»»

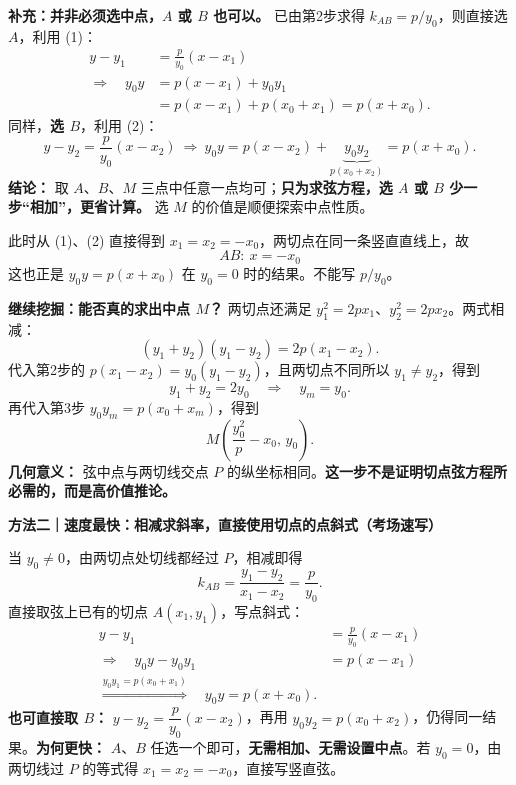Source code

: \begin{proofbox}
\begin{description}[style=nextline,leftmargin=2.8em,labelsep=0.5em,itemsep=0.5em]
\textbf{补充：并非必须选中点，$A$ 或 $B$ 也可以。} 已由第2步求得 $k_{AB}=p/y_0$，则直接选 $A$，利用 (1)：
\[
 \begin{aligned}
 y-y_1&=\frac p{y_0}(x-x_1)\\
 \Longrightarrow\quad y_0y&=p(x-x_1)+y_0y_1\\
 &=p(x-x_1)+p(x_0+x_1)=\boxed{p(x+x_0)}.
 \end{aligned}
\]
同样，\textbf{选 $B$}，利用 (2)：
\[
 y-y_2=\frac p{y_0}(x-x_2)
 \ \Longrightarrow\ y_0y=p(x-x_2)+\underbrace{y_0y_2}_{p(x_0+x_2)}
 =\boxed{p(x+x_0)}.
\]
\textbf{结论：} 取 $A$、$B$、$M$ 三点中任意一点均可；\textbf{只为求弦方程，选 $A$ 或 $B$ 少一步“相加”，更省计算。} 选 $M$ 的价值是顺便探索中点性质。
\item[\textbf{第5步：补上 $y_0=0$ 的竖直弦。}]
此时从 (1)、(2) 直接得到 $x_1=x_2=-x_0$，两切点在同一条竖直直线上，故
\[\boxed{AB:\ x=-x_0}\]
这也正是 $y_0y=p(x+x_0)$ 在 $y_0=0$ 时的结果。不能写 $p/y_0$。
\end{description}

\textbf{继续挖掘：能否真的求出中点 $M$？} 两切点还满足 $y_1^2=2px_1$、$y_2^2=2px_2$。两式相减：
\[
 (y_1+y_2)(y_1-y_2)=2p(x_1-x_2).
\]
代入第2步的 $p(x_1-x_2)=y_0(y_1-y_2)$，且两切点不同所以 $y_1\ne y_2$，得到
\[
 y_1+y_2=2y_0\quad\Longrightarrow\quad\boxed{y_m=y_0}.
\]
再代入第3步 $y_0y_m=p(x_0+x_m)$，得到
\[
 \boxed{M\left(\frac{y_0^2}{p}-x_0,\,y_0\right)}.
\]
\textbf{几何意义：} 弦中点与两切线交点 $P$ 的纵坐标相同。\textbf{这一步不是证明切点弦方程所必需的，而是高价值推论。}

\medskip
\par\noindent\begin{minipage}{\linewidth}
\textbf{\textcolor{CProof}{方法二｜速度最快：相减求斜率，直接使用切点的点斜式（考场速写）}}
\par\smallskip\begin{center}\end{center}\par\smallskip
\end{minipage}\par
当 $y_0\ne0$，由两切点处切线都经过 $P$，相减即得
\[
 k_{AB}=\frac{y_1-y_2}{x_1-x_2}=\frac p{y_0}.
\]
直接取弦上已有的切点 $A(x_1,y_1)$，写点斜式：
\[
 \begin{aligned}
 y-y_1&=\frac p{y_0}(x-x_1)\\
 \Longrightarrow\quad y_0y-y_0y_1&=p(x-x_1)\\
 \overset{y_0y_1=p(x_0+x_1)}{\Longrightarrow}\quad
 \boxed{y_0y=p(x+x_0)}.
 \end{aligned}
\]
\textbf{也可直接取 $B$：} $y-y_2=\dfrac p{y_0}(x-x_2)$，再用 $y_0y_2=p(x_0+x_2)$，仍得同一结果。\textbf{为何更快：} $A$、$B$ 任选一个即可，\textbf{无需相加、无需设置中点}。若 $y_0=0$，由两切线过 $P$ 的等式得 $x_1=x_2=-x_0$，直接写竖直弦。


\end{proofbox}
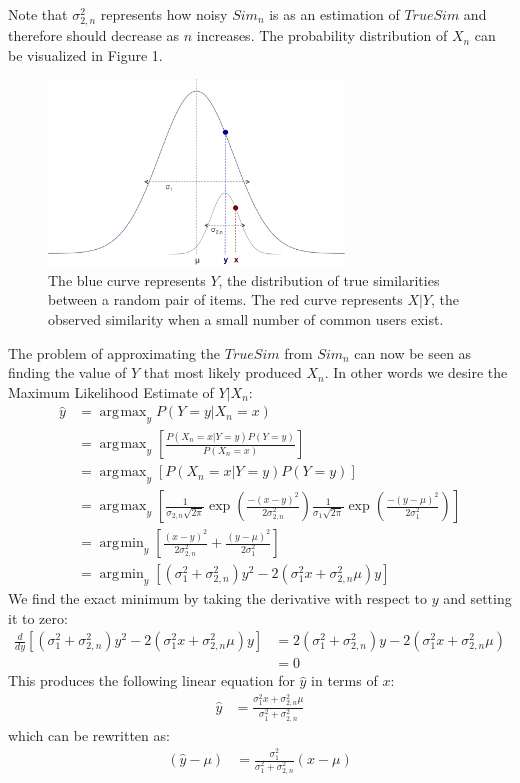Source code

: \documentclass[11pt]{article}
\DeclareMathOperator*{\argmax}{arg\!\max}
\DeclareMathOperator*{\argmin}{arg\!\min}
\begin{document}
Note that $\sigma_{2, n}^2$ represents how noisy $Sim_n$ is as an estimation of
$TrueSim$ and therefore should decrease as $n$ increases. The probability
distribution of $X_n$ can be visualized in Figure 1.

\begin{figure}[!htbp]
    \centering
    \includegraphics[width=0.7\textwidth]{twonormals.png}
	\caption{The blue curve represents $Y$, the distribution of true
    similarities between a random pair of items. The red curve represents $X|Y$,
    the observed similarity when a small number of common users exist.}
    \label{fig:two_normals}
\end{figure}

The problem of approximating the $TrueSim$ from $Sim_n$ can now be seen as
finding the value of $Y$ that most likely produced $X_n$. In other words we 
desire the Maximum Likelihood Estimate of $Y | X_n$:
\begin{align}
\hat{y} &= \argmax_yP(Y=y|X_n=x) 
\\&= \argmax_y\left[\frac{P(X_n=x | Y=y)P(Y=y)}{P(X_n=x)}\right]
\\&= \argmax_y\left[P(X_n=x|Y=y)P(Y=y)\right]
\\&= 
\argmax_y\left[\frac{1}{\sigma_{2,n}\sqrt{2\pi}}\exp{\left(\frac{-(x-y)^2}
{2\sigma_{2,n}^2}\right)}
\frac{1}{\sigma_{1}\sqrt{2\pi}}\exp{\left(\frac{-(y-\mu)^2}
{2\sigma_{1}^2}\right)}\right]
\\&= \argmin_y\left[\frac{(x-y)^2}{2\sigma_{2,n}^2} +
\frac{(y-\mu)^2}{2\sigma_{1}^2}\right]
\\&= \argmin_y\left[\left(\sigma_{1}^2+\sigma_{2,n}^2\right)y^2 - 
2\left(\sigma_{1}^2x+\sigma_{2,n}^2\mu\right)y\right]
\end{align}
We find the exact minimum by taking the derivative with respect to $y$ and
setting it to zero:
\begin{align}
\frac{d}{dy}\left[\left(\sigma_{1}^2+\sigma_{2,n}^2\right)y^2 - 
2\left(\sigma_{1}^2x+\sigma_{2,n}^2\mu\right)y\right]
&= 2\left(\sigma_{1}^2+\sigma_{2,n}^2\right)y - 
2\left(\sigma_{1}^2x+\sigma_{2,n}^2\mu\right) 
\\&= 0
\end{align}
This produces the following linear equation for $\hat{y}$ in terms of $x$:
\begin{align}
\hat{y} &= \frac{\sigma_{1}^2x+\sigma_{2,n}^2\mu}{\sigma_{1}^2+\sigma_{2,n}^2}
\end{align}
which can be rewritten as:
\begin{align}
\left(\hat{y} - \mu\right) &= \frac{\sigma_{1}^2}{\sigma_{1}^2+\sigma_{2,n}^2}
\left(x-\mu\right)
\end{align}
\end{document}
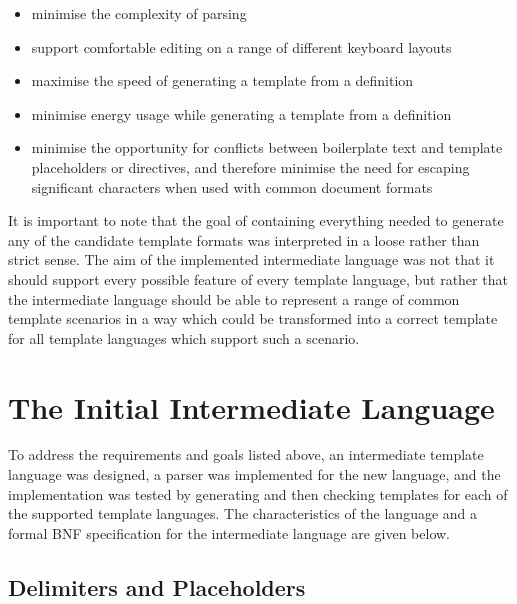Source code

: \begin{itemize}
    \item minimise the complexity of parsing
    \item support comfortable editing on a range of different keyboard layouts
    \item maximise the speed of generating a template from a definition
    \item minimise energy usage while generating a template from a definition
    \item minimise the opportunity for conflicts between boilerplate text and template placeholders or directives, and therefore minimise the need for escaping significant characters when used with common document formats
\end{itemize}

It is important to note that the goal of containing everything needed to generate any of the candidate template formats was interpreted in a loose rather than strict sense. The aim of the implemented intermediate language was not that it should support every possible feature of every template language, but rather that the intermediate language should be able to represent a range of common template scenarios in a way which could be transformed into a correct template for all template languages which support such a scenario.

\section*{The Initial Intermediate Language}
\label{gilt:language}

To address the requirements and goals listed above, an intermediate template language was designed, a parser was implemented for the new language, and the implementation was tested by generating and then checking templates for each of the supported template languages. The characteristics of the language and a formal BNF specification for the intermediate language are given below.

\subsection*{Delimiters and Placeholders}
\label{gilt:delimiters}

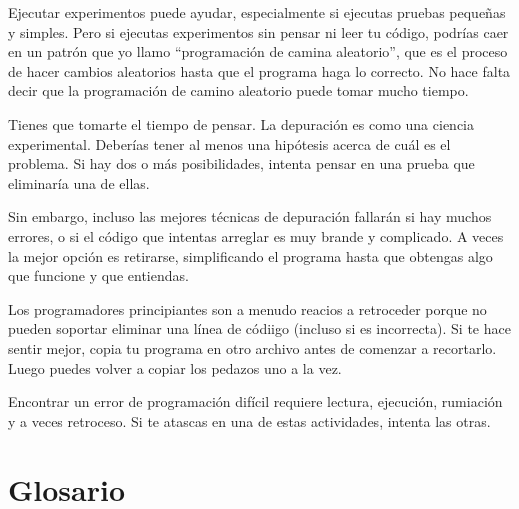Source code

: \documentclass[10pt]{book}
\begin{document}
Ejecutar experimentos puede ayudar, especialmente si ejecutas pruebas
pequeñas y simples.  Pero si ejecutas experimentos sin pensar ni leer tu
código, podrías caer en un patrón que yo llamo ``programación de camina aleatorio'',
que es el proceso de hacer cambios aleatorios hasta que el programa
haga lo correcto.  No hace falta decir que la programación de camino aleatorio
puede tomar mucho tiempo.

Tienes que tomarte el tiempo de pensar.  La depuración es como una
ciencia experimental.  Deberías tener al menos una hipótesis acerca de
cuál es el problema.  Si hay dos o más posibilidades, intenta
pensar en una prueba que eliminaría una de ellas.

Sin embargo, incluso las mejores técnicas de depuración fallarán si hay muchos
errores, o si el código que intentas arreglar es muy brande y
complicado.  A veces la mejor opción es retirarse, simplificando el
programa hasta que obtengas algo que funcione y que
entiendas.

Los programadores principiantes son a menudo reacios a retroceder porque
no pueden soportar eliminar una línea de códiigo (incluso si es incorrecta).
Si te hace sentir mejor, copia tu programa en otro archivo
antes de comenzar a recortarlo.  Luego puedes volver a copiar los
pedazos uno a la vez.

Encontrar un error de programación difícil requiere lectura, ejecución, rumiación y
a veces retroceso.  Si te atascas en una de estas actividades,
intenta las otras.


\section{Glosario}
\end{document}
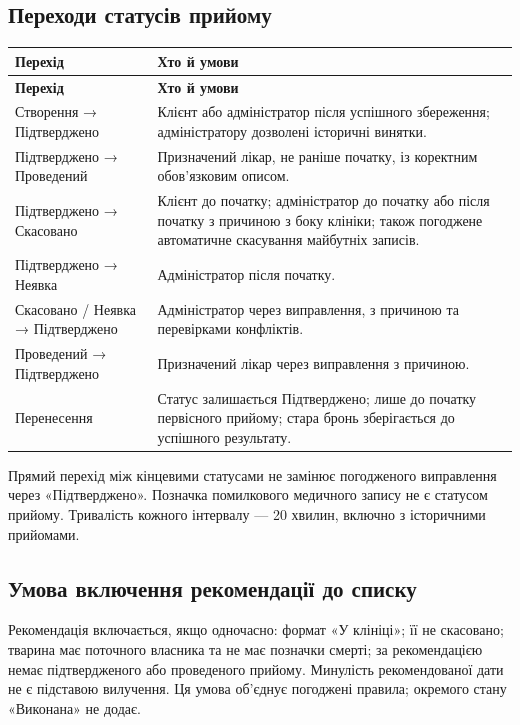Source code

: \documentclass[11pt,a4paper]{article}
\begin{document}
\subsection{Переходи статусів прийому}
\begin{longtable}{>{\raggedright\arraybackslash}p{5cm} >{\raggedright\arraybackslash}p{10.6cm}}
\toprule
\textbf{Перехід} & \textbf{Хто й умови} \\ \midrule
\endfirsthead
\toprule
\textbf{Перехід} & \textbf{Хто й умови} \\ \midrule
\endhead
\bottomrule
\endfoot
Створення → Підтверджено & Клієнт або адміністратор після успішного збереження; адміністратору дозволені історичні винятки. \\
Підтверджено → Проведений & Призначений лікар, не раніше початку, із коректним обов’язковим описом. \\
Підтверджено → Скасовано & Клієнт до початку; адміністратор до початку або після початку з причиною з боку клініки; також погоджене автоматичне скасування майбутніх записів. \\
Підтверджено → Неявка & Адміністратор після початку. \\
Скасовано / Неявка → Підтверджено & Адміністратор через виправлення, з причиною та перевірками конфліктів. \\
Проведений → Підтверджено & Призначений лікар через виправлення з причиною. \\
Перенесення & Статус залишається Підтверджено; лише до початку первісного прийому; стара бронь зберігається до успішного результату. \\
\end{longtable}

Прямий перехід між кінцевими статусами не замінює погодженого виправлення через «Підтверджено». Позначка помилкового медичного запису не є статусом прийому. Тривалість кожного інтервалу — 20 хвилин, включно з історичними прийомами.

\subsection{Умова включення рекомендації до списку}
Рекомендація включається, якщо одночасно: формат «У клініці»; її не скасовано; тварина має поточного власника та не має позначки смерті; за рекомендацією немає підтвердженого або проведеного прийому. Минулість рекомендованої дати не є підставою вилучення. Ця умова об’єднує погоджені правила; окремого стану «Виконана» не додає.
\end{document}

««

_Required action_:
When a line of the records has the word "Проведений", pick it out and copy it.

_Answer area_:
Підтверджено → Проведений & Призначений лікар, не раніше початку, із коректним обов’язковим описом. \\
Проведений → Підтверджено & Призначений лікар через виправлення з причиною. \\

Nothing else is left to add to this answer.